Pull every line containing "maybe" from the entries.
☆ ☆ ☆ ☆
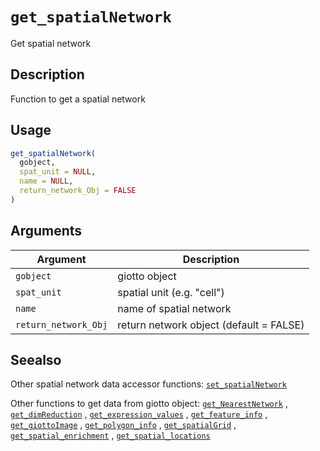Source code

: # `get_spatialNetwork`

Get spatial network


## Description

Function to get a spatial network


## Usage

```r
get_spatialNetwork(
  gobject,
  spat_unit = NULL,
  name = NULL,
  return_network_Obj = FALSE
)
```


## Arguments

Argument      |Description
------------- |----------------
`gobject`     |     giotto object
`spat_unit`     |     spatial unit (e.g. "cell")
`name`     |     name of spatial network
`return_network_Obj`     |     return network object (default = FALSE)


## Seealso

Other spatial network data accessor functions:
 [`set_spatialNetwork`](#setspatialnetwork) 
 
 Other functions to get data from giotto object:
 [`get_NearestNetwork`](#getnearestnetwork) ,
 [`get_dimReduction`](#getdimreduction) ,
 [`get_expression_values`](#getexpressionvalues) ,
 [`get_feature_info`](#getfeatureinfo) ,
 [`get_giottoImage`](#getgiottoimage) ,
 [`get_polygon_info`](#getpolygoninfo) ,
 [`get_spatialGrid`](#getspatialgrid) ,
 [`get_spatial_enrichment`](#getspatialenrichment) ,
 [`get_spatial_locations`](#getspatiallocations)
☆ ☆ ☆ ☆
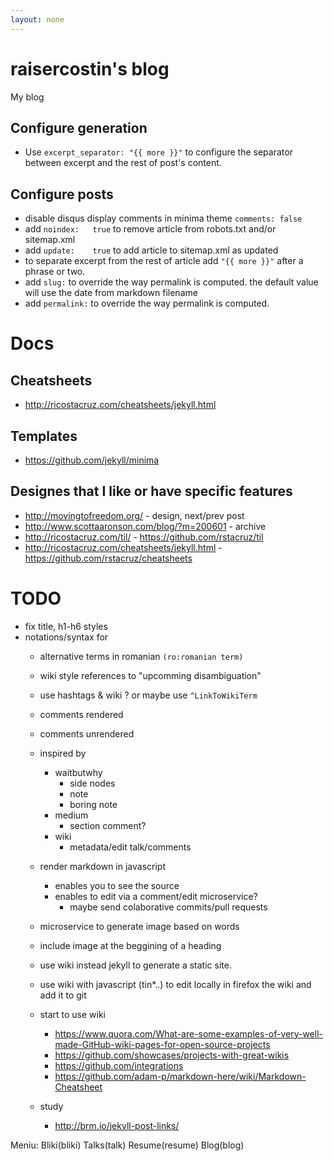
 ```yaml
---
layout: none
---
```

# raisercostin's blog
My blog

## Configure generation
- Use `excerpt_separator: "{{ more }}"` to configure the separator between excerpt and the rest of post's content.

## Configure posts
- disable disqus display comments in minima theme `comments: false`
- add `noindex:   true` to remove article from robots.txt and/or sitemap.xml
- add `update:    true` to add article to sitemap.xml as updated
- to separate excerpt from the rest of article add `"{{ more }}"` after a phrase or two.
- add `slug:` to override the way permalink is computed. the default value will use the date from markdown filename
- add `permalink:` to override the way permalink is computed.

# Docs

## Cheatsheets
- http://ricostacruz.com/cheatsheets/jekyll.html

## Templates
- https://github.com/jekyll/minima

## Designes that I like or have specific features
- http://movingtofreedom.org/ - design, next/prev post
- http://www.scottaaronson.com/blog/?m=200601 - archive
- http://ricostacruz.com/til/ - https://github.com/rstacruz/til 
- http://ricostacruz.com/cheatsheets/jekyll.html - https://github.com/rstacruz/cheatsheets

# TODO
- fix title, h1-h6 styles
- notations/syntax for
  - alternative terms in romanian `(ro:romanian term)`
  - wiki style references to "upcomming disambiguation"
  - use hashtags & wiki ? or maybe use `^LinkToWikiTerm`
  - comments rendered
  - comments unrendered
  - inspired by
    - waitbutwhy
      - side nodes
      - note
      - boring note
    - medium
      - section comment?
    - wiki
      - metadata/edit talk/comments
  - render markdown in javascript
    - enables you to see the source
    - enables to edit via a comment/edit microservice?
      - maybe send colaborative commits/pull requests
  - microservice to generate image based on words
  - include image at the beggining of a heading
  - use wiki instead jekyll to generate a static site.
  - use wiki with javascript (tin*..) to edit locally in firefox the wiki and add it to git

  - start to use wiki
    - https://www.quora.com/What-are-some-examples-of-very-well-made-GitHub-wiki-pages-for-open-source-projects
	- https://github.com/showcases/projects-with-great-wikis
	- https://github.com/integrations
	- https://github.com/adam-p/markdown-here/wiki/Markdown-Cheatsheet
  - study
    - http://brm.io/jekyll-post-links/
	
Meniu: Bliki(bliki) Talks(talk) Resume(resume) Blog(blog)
☆ ☆ ☆ ☆
RESPONSE BELOW:
  - use hashtags & wiki ? or maybe use `^LinkToWikiTerm`
      - maybe send colaborative commits/pull requests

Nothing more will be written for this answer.